Many cancer centers still aren’t allowing patients to bring support people in with them for chemo infusions. This can lead to AYAs feeling especially lonely – I know when I’m at the cancer center, I’m always the youngest one there by at least 20 years and can often feel isolated because of it. Talk to your friend about their treatment schedule, and ask whether they would like to chat while receiving chemo. You can FaceTime them, call them, or even just text (I love when people send funny memes while I’m getting treatment).

Knowing you’ve set aside time to be there for them, even though you can’t physically be there, can help with the isolation of being there alone. I have one cancer friend who always gets chemo in a chair by a window. Her friends drop by that window with signs cheering her on, or even just sit outside the window and chat on the phone with her so that it’s almost like they’re hanging out in person. Depending on the setup at your friend’s cancer center, this could also be an option! 

Help Them Out with Chores from Afar

Your friend might be too tired to grocery shop, cook dinner, pick up prescriptions, or even walk their dog. These are all things that you can help them with while still staying socially distanced!
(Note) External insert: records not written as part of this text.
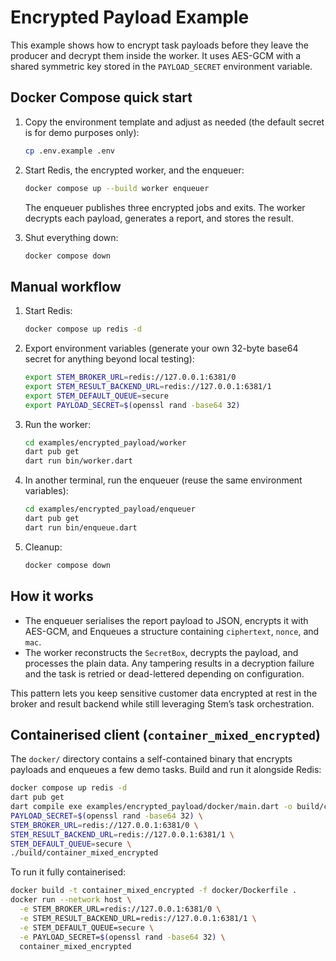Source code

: # Encrypted Payload Example

This example shows how to encrypt task payloads before they leave the producer
and decrypt them inside the worker. It uses AES-GCM with a shared symmetric key
stored in the `PAYLOAD_SECRET` environment variable.

## Docker Compose quick start

1. Copy the environment template and adjust as needed (the default secret is
   for demo purposes only):

   ```bash
   cp .env.example .env
   ```

2. Start Redis, the encrypted worker, and the enqueuer:

   ```bash
   docker compose up --build worker enqueuer
   ```

   The enqueuer publishes three encrypted jobs and exits. The worker decrypts
   each payload, generates a report, and stores the result.

3. Shut everything down:

   ```bash
   docker compose down
   ```

## Manual workflow

1. Start Redis:

   ```bash
   docker compose up redis -d
   ```

2. Export environment variables (generate your own 32-byte base64 secret for
   anything beyond local testing):

   ```bash
   export STEM_BROKER_URL=redis://127.0.0.1:6381/0
   export STEM_RESULT_BACKEND_URL=redis://127.0.0.1:6381/1
   export STEM_DEFAULT_QUEUE=secure
   export PAYLOAD_SECRET=$(openssl rand -base64 32)
   ```

3. Run the worker:

   ```bash
   cd examples/encrypted_payload/worker
   dart pub get
   dart run bin/worker.dart
   ```

4. In another terminal, run the enqueuer (reuse the same environment variables):

   ```bash
   cd examples/encrypted_payload/enqueuer
   dart pub get
   dart run bin/enqueue.dart
   ```

5. Cleanup:

   ```bash
   docker compose down
   ```

## How it works

- The enqueuer serialises the report payload to JSON, encrypts it with AES-GCM,
  and Enqueues a structure containing `ciphertext`, `nonce`, and `mac`.
- The worker reconstructs the `SecretBox`, decrypts the payload, and processes
  the plain data. Any tampering results in a decryption failure and the task is
  retried or dead-lettered depending on configuration.

This pattern lets you keep sensitive customer data encrypted at rest in the
broker and result backend while still leveraging Stem’s task orchestration.

## Containerised client (`container_mixed_encrypted`)

The `docker/` directory contains a self-contained binary that encrypts payloads
and enqueues a few demo tasks. Build and run it alongside Redis:

```bash
docker compose up redis -d
dart pub get
dart compile exe examples/encrypted_payload/docker/main.dart -o build/container_mixed_encrypted
PAYLOAD_SECRET=$(openssl rand -base64 32) \
STEM_BROKER_URL=redis://127.0.0.1:6381/0 \
STEM_RESULT_BACKEND_URL=redis://127.0.0.1:6381/1 \
STEM_DEFAULT_QUEUE=secure \
./build/container_mixed_encrypted
```

To run it fully containerised:

```bash
docker build -t container_mixed_encrypted -f docker/Dockerfile .
docker run --network host \
  -e STEM_BROKER_URL=redis://127.0.0.1:6381/0 \
  -e STEM_RESULT_BACKEND_URL=redis://127.0.0.1:6381/1 \
  -e STEM_DEFAULT_QUEUE=secure \
  -e PAYLOAD_SECRET=$(openssl rand -base64 32) \
  container_mixed_encrypted
```
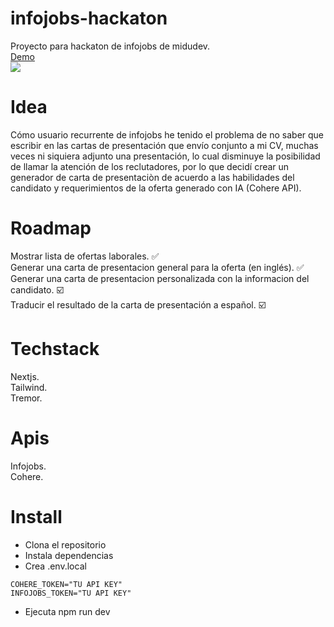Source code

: # infojobs-hackaton
Proyecto para hackaton de infojobs de midudev.<br>
[Demo](https://infojobs-hackaton-kleyberjmh.vercel.app/)<br>
![](https://api.checklyhq.com/v1/badges/checks/8cf2ee2e-9908-4300-8bd5-fd07bcb14441?style=for-the-badge&theme=dark)

# Idea
Cómo usuario recurrente de infojobs he tenido el problema de no saber que escribir en las cartas de presentación que envío conjunto a mi CV, muchas veces ni siquiera adjunto una presentación, lo cual disminuye la posibilidad de llamar la atención de los reclutadores, por lo que decidí crear un generador de carta de presentaciòn de acuerdo a las habilidades del candidato y requerimientos de la oferta generado con IA (Cohere API).

# Roadmap
Mostrar lista de ofertas laborales. ✅ <br>
Generar una carta de presentacion general para la oferta (en inglés). ✅ <br>
Generar una carta de presentacion personalizada con la informacion del candidato. ☑️ <br>
Traducir el resultado de la carta de presentación a español. ☑️ <br>

# Techstack
Nextjs. <br>
Tailwind. <br>
Tremor.

# Apis
Infojobs. <br>
Cohere.<br>

# Install
- Clona el repositorio <br>
- Instala dependencias <br>
- Crea .env.local <br>
```
COHERE_TOKEN="TU API KEY"
INFOJOBS_TOKEN="TU API KEY"
```
- Ejecuta npm run dev
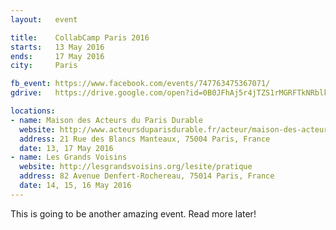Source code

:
 ```yaml
---
layout:   event

title:    CollabCamp Paris 2016
starts:   13 May 2016
ends:     17 May 2016
city:     Paris

fb_event: https://www.facebook.com/events/747763475367071/
gdrive:   https://drive.google.com/open?id=0B0JFhAj5r4jTZS1rMGRFTkNRblk

locations:
- name: Maison des Acteurs du Paris Durable
  website: http://www.acteursduparisdurable.fr/acteur/maison-des-acteurs-du-paris-durable
  address: 21 Rue des Blancs Manteaux, 75004 Paris, France
  date: 13, 17 May 2016
- name: Les Grands Voisins
  website: http://lesgrandsvoisins.org/lesite/pratique
  address: 82 Avenue Denfert-Rochereau, 75014 Paris, France
  date: 14, 15, 16 May 2016
---
```


This is going to be another amazing event. Read more later!

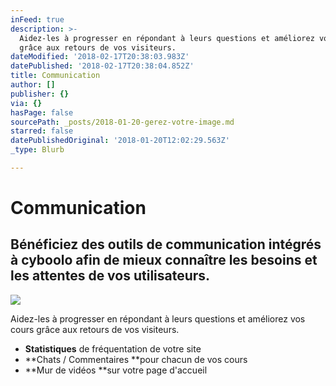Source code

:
 ```yaml
---
inFeed: true
description: >-
  Aidez-les à progresser en répondant à leurs questions et améliorez vos cours
  grâce aux retours de vos visiteurs.
dateModified: '2018-02-17T20:38:03.983Z'
datePublished: '2018-02-17T20:38:04.852Z'
title: Communication
author: []
publisher: {}
via: {}
hasPage: false
sourcePath: _posts/2018-01-20-gerez-votre-image.md
starred: false
datePublishedOriginal: '2018-01-20T12:02:29.563Z'
_type: Blurb

---
```

# Communication

## Bénéficiez des outils de communication intégrés à cyboolo afin de mieux connaître les besoins et les attentes de vos utilisateurs.
![](https://the-grid-user-content.s3-us-west-2.amazonaws.com/a9d30ff8-7040-4456-83c2-b96291e20f36.png)

Aidez-les à progresser en répondant à leurs questions et améliorez vos cours grâce aux retours de vos visiteurs.

* **Statistiques** de fréquentation de votre site
* **Chats / Commentaires **pour chacun de vos cours
* **Mur de vidéos **sur votre page d'accueil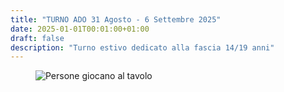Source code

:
 ```yaml
---
title: "TURNO ADO 31 Agosto - 6 Settembre 2025"
date: 2025-01-01T00:01:00+01:00
draft: false
description: "Turno estivo dedicato alla fascia 14/19 anni"
---
```

<figure>
      <img src="/img/turno_estate.jpg" alt="Persone giocano al tavolo" />
</figure>
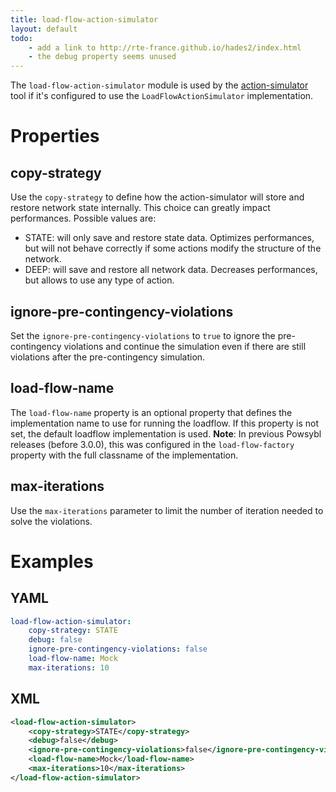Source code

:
 ```yaml
---
title: load-flow-action-simulator
layout: default
todo:
    - add a link to http://rte-france.github.io/hades2/index.html
    - the debug property seems unused
---
```


The `load-flow-action-simulator` module is used by the [action-simulator](../../tools/action-simulator.md) tool if it's
configured to use the `LoadFlowActionSimulator` implementation.

# Properties

## copy-strategy
Use the `copy-strategy` to define how the action-simulator will store and restore network state internally. This choice
can greatly impact performances.
Possible values are:
- STATE: will only save and restore state data. Optimizes performances, but will not behave correctly if some actions
modify the structure of the network.
- DEEP: will save and restore all network data. Decreases performances, but allows to use any type of action.

## ignore-pre-contingency-violations
Set the `ignore-pre-contingency-violations` to `true` to ignore the pre-contingency violations and continue the
simulation even if there are still violations after the pre-contingency simulation.

## load-flow-name
The `load-flow-name` property is an optional property that defines the implementation name to use for running the loadflow. 
If this property is not set, the default loadflow implementation is used.
**Note**: In previous Powsybl releases (before 3.0.0), this was configured in the `load-flow-factory` property with the full classname of the implementation.

## max-iterations
Use the `max-iterations` parameter to limit the number of iteration needed to solve the violations.

# Examples

## YAML
```yaml
load-flow-action-simulator:
    copy-strategy: STATE
    debug: false
    ignore-pre-contingency-violations: false
    load-flow-name: Mock
    max-iterations: 10
```

## XML
```xml
<load-flow-action-simulator>
    <copy-strategy>STATE</copy-strategy>
    <debug>false</debug>
    <ignore-pre-contingency-violations>false</ignore-pre-contingency-violations>
    <load-flow-name>Mock</load-flow-name>
    <max-iterations>10</max-iterations>
</load-flow-action-simulator>
```
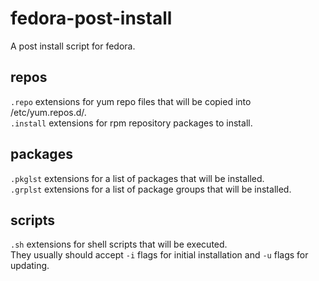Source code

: # fedora-post-install
A post install script for fedora.  

## repos

```.repo``` extensions for yum repo files that will be copied into /etc/yum.repos.d/.  
```.install``` extensions for rpm repository packages to install.  

## packages

```.pkglst``` extensions for a list of packages that will be installed.  
```.grplst``` extensions for a list of package groups that will be installed.  

## scripts

```.sh``` extensions for shell scripts that will be executed.  
They usually should accept ```-i``` flags for initial installation and ```-u``` flags for updating.

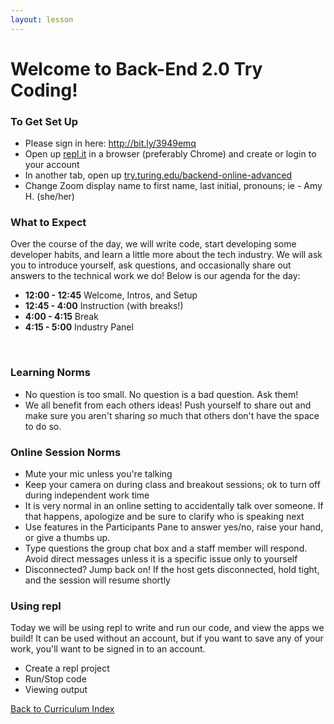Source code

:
 ```yaml
---
layout: lesson
---
```


# Welcome to Back-End 2.0 Try Coding!

### To Get Set Up

- Please sign in here: <a target="blank" href="http://bit.ly/3949emq"> http://bit.ly/3949emq</a>
- Open up <a target="blank" href="https://repl.it/~">repl.it</a> in a browser (preferably Chrome) and create or login to your account
- In another tab, open up <a target="blank" href="https://try.turing.edu/backend-online-advanced">try.turing.edu/backend-online-advanced</a>
- Change Zoom display name to first name, last initial, pronouns; ie - Amy H. (she/her)

### What to Expect

Over the course of the day, we will write code, start developing some developer habits, and learn a little more about the tech industry.  We will ask you to introduce yourself, ask questions, and occasionally share out answers to the technical work we do! Below is our agenda for the day:

- **12:00 - 12:45** Welcome, Intros, and Setup
- **12:45 - 4:00** Instruction (with breaks!)
- **4:00 - 4:15** Break
- **4:15 - 5:00** Industry Panel

<br>

### Learning Norms

- No question is too small. No question is a bad question. Ask them!
- We all benefit from each others ideas! Push yourself to share out and make sure you aren't sharing _so_ much that others don't have the space to do so.

### Online Session Norms

- Mute your mic unless you're talking
- Keep your camera on during class and breakout sessions; ok to turn off during independent work time
- It is very normal in an online setting to accidentally talk over someone. If that happens, apologize and be sure to clarify who is speaking next
- Use features in the Participants Pane to answer yes/no, raise your hand, or give a thumbs up.
- Type questions the group chat box and a staff member will respond. Avoid direct messages unless it is a specific issue only to yourself
- Disconnected? Jump back on! If the host gets disconnected, hold tight, and the session will resume shortly

### Using repl

Today we will be using repl to write and run our code, and view the apps we build! It can be used without an account, but if you want to save any of your work, you'll want to be signed in to an account.

- Create a repl project
- Run/Stop code
- Viewing output

<a href="../">Back to Curriculum Index</a>
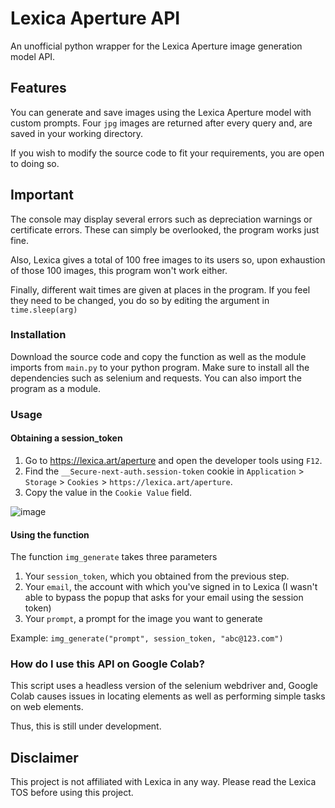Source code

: # Lexica Aperture API

An unofficial python wrapper for the Lexica Aperture image generation model API.

## Features

You can generate and save images using the Lexica Aperture model with custom prompts. Four `jpg` images are returned after every query and, are saved in your working directory. 

If you wish to modify the source code to fit your requirements, you are open to doing so.

## Important
The console may display several errors such as depreciation warnings or certificate errors. These can simply be overlooked, the program works just fine.

Also, Lexica gives a total of 100 free images to its users so, upon exhaustion of those 100 images, this program won't work either.

Finally, different wait times are given at places in the program. If you feel they need to be changed, you do so by editing the argument in `time.sleep(arg)`

### Installation

Download the source code and copy the function as well as the module imports from `main.py` to your python program. Make sure to install all the dependencies such as selenium and requests. You can also import the program as a module.

### Usage

#### Obtaining a session_token

1. Go to https://lexica.art/aperture and open the developer tools using `F12`.
2. Find the `__Secure-next-auth.session-token` cookie in `Application` > `Storage` > `Cookies` > `https://lexica.art/aperture`.
3. Copy the value in the `Cookie Value` field.

![image](https://user-images.githubusercontent.com/87384376/214851010-3ae41c08-6d99-4c2c-8861-c1ae62f21789.jpg)

#### Using the function

The function `img_generate` takes three parameters
1. Your `session_token`, which you obtained from the previous step.
2. Your `email`, the account with which you've signed in to Lexica (I wasn't able to bypass the popup that asks for your email using the session token)
3. Your `prompt`, a prompt for the image you want to generate 

Example:
```img_generate("prompt", session_token, "abc@123.com")```

### How do I use this API on Google Colab?

This script uses a headless version of the selenium webdriver and, Google Colab causes issues in locating elements as well as performing simple tasks on web elements.

Thus, this is still under development.


## Disclaimer

This project is not affiliated with Lexica in any way. Please read the Lexica TOS before using this project.
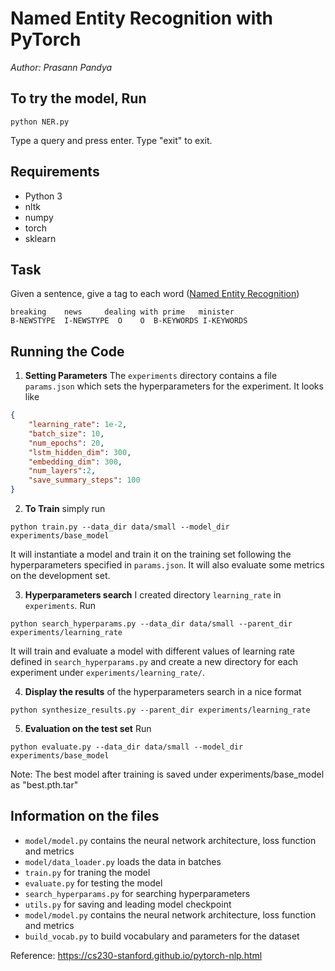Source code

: # Named Entity Recognition with PyTorch

*Author: Prasann Pandya*

## To try the model, Run
```
python NER.py
```
Type a query and press enter. Type "exit" to exit.

## Requirements

- Python 3
- nltk
- numpy
- torch
- sklearn

## Task

Given a sentence, give a tag to each word ([Named Entity Recognition](https://en.wikipedia.org/wiki/Named-entity_recognition))

```
breaking    news     dealing with prime   minister
B-NEWSTYPE  I-NEWSTYPE  O    O  B-KEYWORDS I-KEYWORDS
```

## Running the Code

1. __Setting Parameters__ The `experiments` directory contains a file `params.json` which sets the hyperparameters for the experiment. It looks like
```json
{
    "learning_rate": 1e-2,
    "batch_size": 10,
    "num_epochs": 20,
    "lstm_hidden_dim": 300,
    "embedding_dim": 300,
    "num_layers":2,
    "save_summary_steps": 100
}
```

2. __To Train__ simply run
```
python train.py --data_dir data/small --model_dir experiments/base_model
```
It will instantiate a model and train it on the training set following the hyperparameters specified in `params.json`. It will also evaluate some metrics on the development set.

3. __Hyperparameters search__ I created directory `learning_rate` in `experiments`. Run
```
python search_hyperparams.py --data_dir data/small --parent_dir experiments/learning_rate
```
It will train and evaluate a model with different values of learning rate defined in `search_hyperparams.py` and create a new directory for each experiment under `experiments/learning_rate/`.

4. __Display the results__ of the hyperparameters search in a nice format
```
python synthesize_results.py --parent_dir experiments/learning_rate
```

5. __Evaluation on the test set__ Run
```
python evaluate.py --data_dir data/small --model_dir experiments/base_model
```
Note: The best model after training is saved under experiments/base_model as "best.pth.tar"

## Information on the files
- `model/model.py` contains the neural network architecture, loss function and metrics
- `model/data_loader.py` loads the data in batches
- `train.py` for traning the model
- `evaluate.py` for testing the model
- `search_hyperparams.py` for searching hyperparameters
- `utils.py` for saving and leading model checkpoint
- `model/model.py` contains the neural network architecture, loss function and metrics
- `build_vocab.py` to build vocabulary and parameters for the dataset

Reference: https://cs230-stanford.github.io/pytorch-nlp.html
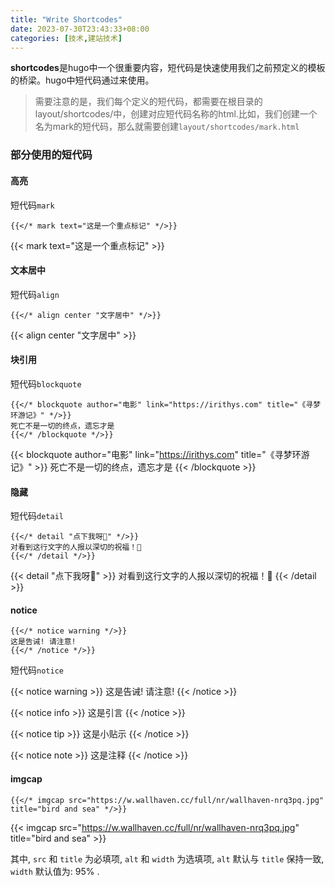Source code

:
 ```yaml
---
title: "Write Shortcodes"
date: 2023-07-30T23:43:33+08:00
categories: [技术,建站技术]
---
```

**shortcodes**是hugo中一个很重要内容，短代码是快速使用我们之前预定义的模板的桥梁。hugo中短代码通过来使用。

> 需要注意的是，我们每个定义的短代码，都需要在根目录的layout/shortcodes/中，创建对应短代码名称的html.比如，我们创建一个名为mark的短代码，那么就需要创建`layout/shortcodes/mark.html`



### 部分使用的短代码

#### 高亮

短代码`mark`

```
{{</* mark text="这是一个重点标记" */>}}
```



{{< mark text="这是一个重点标记" >}}

#### 文本居中

短代码`align`

```
{{</* align center "文字居中" */>}}
```



{{< align center "文字居中" >}}

#### 块引用

短代码`blockquote `

```
{{</* blockquote author="电影" link="https://irithys.com" title="《寻梦环游记》" */>}}
死亡不是一切的终点，遗忘才是
{{</* /blockquote */>}}
```



{{< blockquote author="电影" link="https://irithys.com" title="《寻梦环游记》" >}}
死亡不是一切的终点，遗忘才是
{{< /blockquote >}}

#### 隐藏

短代码`detail`

```
{{</* detail "点下我呀🎁" */>}}
对看到这行文字的人报以深切的祝福！🥰
{{</* /detail */>}}
```



{{< detail "点下我呀🎁" >}}
对看到这行文字的人报以深切的祝福！🥰
{{< /detail >}}

#### notice

```
{{</* notice warning */>}}
这是告诫! 请注意!
{{</* /notice */>}}
```

短代码`notice`

{{< notice warning >}}
这是告诫! 请注意!
{{< /notice >}}

{{< notice info >}}
这是引言
{{< /notice >}}

{{< notice tip >}}
这是小贴示
{{< /notice >}}

{{< notice note >}}
这是注释
{{< /notice >}}



#### imgcap

```
{{</* imgcap src="https://w.wallhaven.cc/full/nr/wallhaven-nrq3pq.jpg" title="bird and sea" */>}}
```

{{< imgcap src="https://w.wallhaven.cc/full/nr/wallhaven-nrq3pq.jpg" title="bird and sea" >}}

其中, `src` 和 `title` 为必填项, `alt` 和 `width` 为选填项, `alt` 默认与 `title` 保持一致, `width` 默认值为: 95% .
You can drop food, prescriptions, or their favorite takeout/a home-cooked meal on their porch, and if they’re up for a visit when you drop things off, you can stand outside and distanced while wearing a mask. If they need help with a pet, you could pick the pet up from their yard or other outdoor area and walk it while they rest. While being indoors with your friend might not be an option right now, you can still support them from afar if you talk to them about their needs. 

Use the b-there Tool to Plan Support

Most of the suggestions I have listed here for supporting your friend from afar require that friend to be feeling well enough to spend time with you. The b-there tool is a great way to understand your friend’s needs and limitations, and using the information they share within the tool, you’ll be able to plan your support accordingly. In addition to coordinating activities, it also lets you know how they want to connect and what they are in the mood to do. Flexibility is key. Remember that they might wake up one day and not feel up to something you had planned that day. While it might be disappointing or even hurtful, try to remember that it’s not personal. 

The Bottom Line

Don’t let the pandemic restrictions keep you from spending time with your friends. You may not be able to do something every day, but by allowing yourself to get creative and think outside the box, you will be amazed at how many ways you can continue to enjoy each other and have fun doing something together…even if it is more than six feet apart.